For the data that follows, give the number of lines in which "speed" appears. Add nothing to it.

*** Material for this exercise

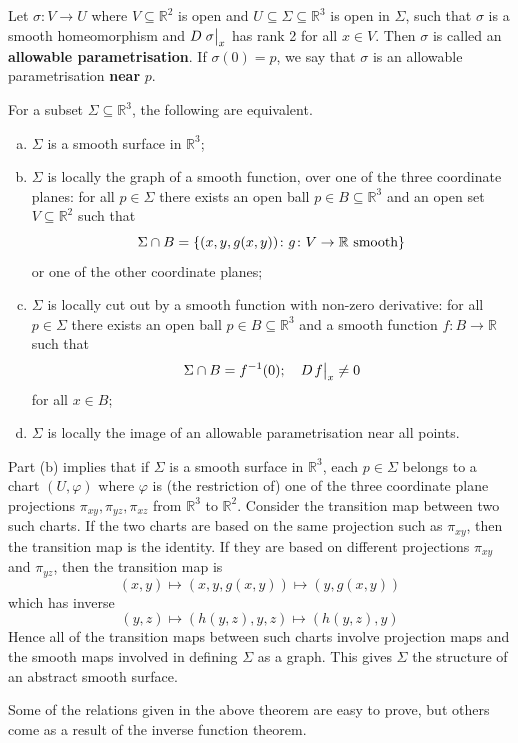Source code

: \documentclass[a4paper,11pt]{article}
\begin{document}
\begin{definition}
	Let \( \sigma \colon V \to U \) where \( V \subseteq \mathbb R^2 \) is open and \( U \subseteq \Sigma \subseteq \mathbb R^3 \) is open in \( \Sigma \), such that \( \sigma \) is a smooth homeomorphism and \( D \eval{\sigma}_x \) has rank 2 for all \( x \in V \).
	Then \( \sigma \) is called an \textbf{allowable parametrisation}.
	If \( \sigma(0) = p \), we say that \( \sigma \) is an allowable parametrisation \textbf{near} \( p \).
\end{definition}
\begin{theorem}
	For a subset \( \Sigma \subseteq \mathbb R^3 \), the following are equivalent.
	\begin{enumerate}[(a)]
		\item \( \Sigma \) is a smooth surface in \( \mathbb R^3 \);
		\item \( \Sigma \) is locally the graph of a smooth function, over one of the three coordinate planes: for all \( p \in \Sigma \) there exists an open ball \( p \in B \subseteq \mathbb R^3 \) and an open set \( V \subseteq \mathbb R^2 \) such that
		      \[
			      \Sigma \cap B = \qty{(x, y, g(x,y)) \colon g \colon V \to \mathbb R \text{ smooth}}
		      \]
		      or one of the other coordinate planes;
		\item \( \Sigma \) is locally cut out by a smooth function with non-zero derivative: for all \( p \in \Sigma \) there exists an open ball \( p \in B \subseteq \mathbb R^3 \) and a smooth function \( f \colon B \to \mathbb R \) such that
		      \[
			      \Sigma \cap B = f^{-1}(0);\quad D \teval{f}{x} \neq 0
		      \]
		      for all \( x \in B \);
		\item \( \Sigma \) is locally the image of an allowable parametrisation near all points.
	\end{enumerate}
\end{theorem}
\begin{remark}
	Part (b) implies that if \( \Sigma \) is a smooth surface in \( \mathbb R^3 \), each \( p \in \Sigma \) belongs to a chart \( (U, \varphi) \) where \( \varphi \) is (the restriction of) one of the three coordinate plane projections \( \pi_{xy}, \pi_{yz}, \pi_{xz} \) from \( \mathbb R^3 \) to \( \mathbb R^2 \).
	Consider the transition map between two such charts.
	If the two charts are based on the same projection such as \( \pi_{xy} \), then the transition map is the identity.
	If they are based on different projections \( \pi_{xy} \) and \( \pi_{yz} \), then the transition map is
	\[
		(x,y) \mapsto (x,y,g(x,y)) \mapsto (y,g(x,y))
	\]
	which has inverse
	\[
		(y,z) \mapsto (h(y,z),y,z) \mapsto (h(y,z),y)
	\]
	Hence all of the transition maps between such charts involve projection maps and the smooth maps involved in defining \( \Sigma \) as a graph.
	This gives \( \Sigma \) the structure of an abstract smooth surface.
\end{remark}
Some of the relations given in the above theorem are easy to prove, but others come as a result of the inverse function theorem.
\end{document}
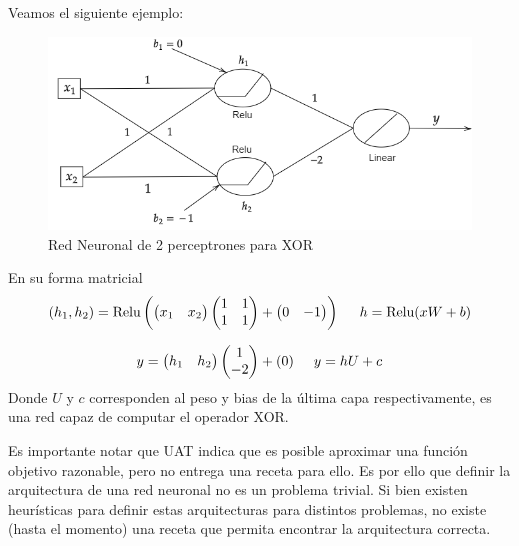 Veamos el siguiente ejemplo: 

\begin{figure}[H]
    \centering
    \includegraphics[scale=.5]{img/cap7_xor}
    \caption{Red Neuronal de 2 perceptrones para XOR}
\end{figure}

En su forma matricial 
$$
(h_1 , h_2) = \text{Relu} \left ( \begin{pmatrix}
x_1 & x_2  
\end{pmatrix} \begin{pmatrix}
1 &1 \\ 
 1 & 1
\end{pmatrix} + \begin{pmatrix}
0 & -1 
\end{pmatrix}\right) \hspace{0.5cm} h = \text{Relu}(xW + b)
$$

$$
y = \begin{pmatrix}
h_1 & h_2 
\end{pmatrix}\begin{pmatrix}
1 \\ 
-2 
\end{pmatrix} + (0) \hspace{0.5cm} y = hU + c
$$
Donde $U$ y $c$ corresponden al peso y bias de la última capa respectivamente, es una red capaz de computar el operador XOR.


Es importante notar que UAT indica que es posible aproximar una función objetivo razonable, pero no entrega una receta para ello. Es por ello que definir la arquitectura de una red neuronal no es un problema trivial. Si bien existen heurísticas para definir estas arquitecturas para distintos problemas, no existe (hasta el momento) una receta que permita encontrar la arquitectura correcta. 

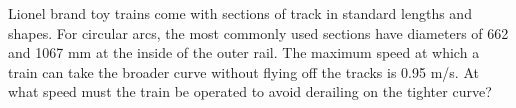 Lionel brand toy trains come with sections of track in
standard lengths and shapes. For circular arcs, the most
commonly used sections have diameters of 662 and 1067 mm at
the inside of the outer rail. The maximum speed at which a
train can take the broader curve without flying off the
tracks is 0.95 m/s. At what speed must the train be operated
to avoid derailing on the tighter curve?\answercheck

******

_Response to the task_: 2